Они вышли на крыльцо несколько минут спустя – девочка лет тринадцати и молодая еще, но забывшая о себе женщина, одетая в черное. Всем телом приникнув к ветке, девушка затаилась и, дождавшись, когда мать с дочерью скроются из виду, поспешно спустилась на землю. Соблюдая безопасную дистанцию, она последовала за ними. Они сели в автобус.
Дорогу она знала ничуть не хуже их, поэтому рисковать не имело никакого смысла, тем более что следующий автобус уже показался в конце улицы. Самое трудное для нее было другое – преодолеть магический рубеж кладбищенской ограды.

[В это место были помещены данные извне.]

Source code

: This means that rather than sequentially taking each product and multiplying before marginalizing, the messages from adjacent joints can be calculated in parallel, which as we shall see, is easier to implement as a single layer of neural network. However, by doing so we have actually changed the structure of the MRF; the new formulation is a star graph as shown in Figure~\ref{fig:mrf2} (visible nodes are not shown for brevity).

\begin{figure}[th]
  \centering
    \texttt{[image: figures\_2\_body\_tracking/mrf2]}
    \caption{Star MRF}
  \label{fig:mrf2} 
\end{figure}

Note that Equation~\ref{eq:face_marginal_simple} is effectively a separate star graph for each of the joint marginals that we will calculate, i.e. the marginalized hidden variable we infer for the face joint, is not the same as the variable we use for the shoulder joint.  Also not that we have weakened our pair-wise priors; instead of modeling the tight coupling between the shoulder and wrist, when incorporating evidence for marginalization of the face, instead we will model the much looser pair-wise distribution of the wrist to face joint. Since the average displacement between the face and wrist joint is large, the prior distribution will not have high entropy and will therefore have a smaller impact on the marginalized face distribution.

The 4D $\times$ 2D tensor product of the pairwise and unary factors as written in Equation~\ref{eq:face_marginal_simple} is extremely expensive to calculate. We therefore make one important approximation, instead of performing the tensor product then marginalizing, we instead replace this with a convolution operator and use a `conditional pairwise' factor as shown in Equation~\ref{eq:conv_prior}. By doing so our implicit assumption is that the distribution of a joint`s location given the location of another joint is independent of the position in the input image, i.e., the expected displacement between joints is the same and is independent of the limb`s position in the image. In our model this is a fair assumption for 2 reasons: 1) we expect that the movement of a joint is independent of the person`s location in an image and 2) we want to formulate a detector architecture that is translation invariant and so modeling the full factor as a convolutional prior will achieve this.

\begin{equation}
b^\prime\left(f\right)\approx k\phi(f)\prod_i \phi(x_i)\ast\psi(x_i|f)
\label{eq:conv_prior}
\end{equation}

Вот и сейчас она позволила себе лишь медленно пройтись вдоль нее, наблюдая сквозь рваный узор ветвей за двумя склонившимися над могилой фигурами, казавшимися такими несчастными, всеми забытыми, покинутыми. Женщина, стоя на коленях, старательно раскладывала принесенные кем-то цветы и тихонько, беззвучно плакала. Садовые ромашки, поймав на свои крошечные ладошки солнечный свет, ярко белели на фоне черного камня. Девушка знала, чей это дар. Окинув прощальным взглядом тех, кого не могла утешить, она поспешила прочь от этого печального места.
ГЛАВА 6
Решив не дожидаться окончания рабочего дня, она поднялась на лифте на площадку Тиграна. Откинула носком босоножки уголок коврика перед дверью. И хотя они ни о чем таком не договаривались, ключ от двери, она это знала заранее, лежал именно там.

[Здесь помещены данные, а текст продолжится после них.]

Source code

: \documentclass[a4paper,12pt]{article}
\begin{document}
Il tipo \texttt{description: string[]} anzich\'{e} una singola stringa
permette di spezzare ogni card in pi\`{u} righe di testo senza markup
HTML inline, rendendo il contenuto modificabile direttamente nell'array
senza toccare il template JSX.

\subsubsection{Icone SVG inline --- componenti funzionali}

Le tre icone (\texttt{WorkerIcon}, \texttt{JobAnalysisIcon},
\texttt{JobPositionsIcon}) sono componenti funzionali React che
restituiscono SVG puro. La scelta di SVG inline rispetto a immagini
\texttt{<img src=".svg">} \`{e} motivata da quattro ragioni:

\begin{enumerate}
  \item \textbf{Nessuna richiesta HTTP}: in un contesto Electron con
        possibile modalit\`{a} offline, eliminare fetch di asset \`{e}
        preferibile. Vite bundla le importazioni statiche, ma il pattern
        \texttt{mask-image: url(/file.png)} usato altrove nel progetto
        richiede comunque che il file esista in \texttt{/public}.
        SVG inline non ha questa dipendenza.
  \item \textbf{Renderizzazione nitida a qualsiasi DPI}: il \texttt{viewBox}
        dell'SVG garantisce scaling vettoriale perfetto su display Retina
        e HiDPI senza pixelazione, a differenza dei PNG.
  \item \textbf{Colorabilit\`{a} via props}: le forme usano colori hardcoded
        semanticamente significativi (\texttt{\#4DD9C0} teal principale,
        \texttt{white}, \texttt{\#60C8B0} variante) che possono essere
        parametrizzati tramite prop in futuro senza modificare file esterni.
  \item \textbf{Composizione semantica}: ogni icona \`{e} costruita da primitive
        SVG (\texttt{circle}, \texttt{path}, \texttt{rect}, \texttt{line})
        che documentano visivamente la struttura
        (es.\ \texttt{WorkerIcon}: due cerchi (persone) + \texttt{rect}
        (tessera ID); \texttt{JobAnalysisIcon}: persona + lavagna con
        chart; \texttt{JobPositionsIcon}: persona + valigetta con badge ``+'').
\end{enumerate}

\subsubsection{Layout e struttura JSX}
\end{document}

До чего же приятно было открыть предназначенным для тебя ключем дверь, войти в отгороженную от посторонних глаз квартиру и оказаться, наконец, в простом домашнем уюте. В его уюте!
Времени было предостаточно, и девушка не удержалась от соблазна принять душ. Скинув одежду, она забралась в ванну, намылилась до густой, как лебяжий пух, пены и подставила тело стремительным, приятно покалывающим струям воды. Что бы она не делала, она во все вкладывала какое-то особое, отчаянное наслаждение, упиваясь самыми обыденными, тривиальными вещами.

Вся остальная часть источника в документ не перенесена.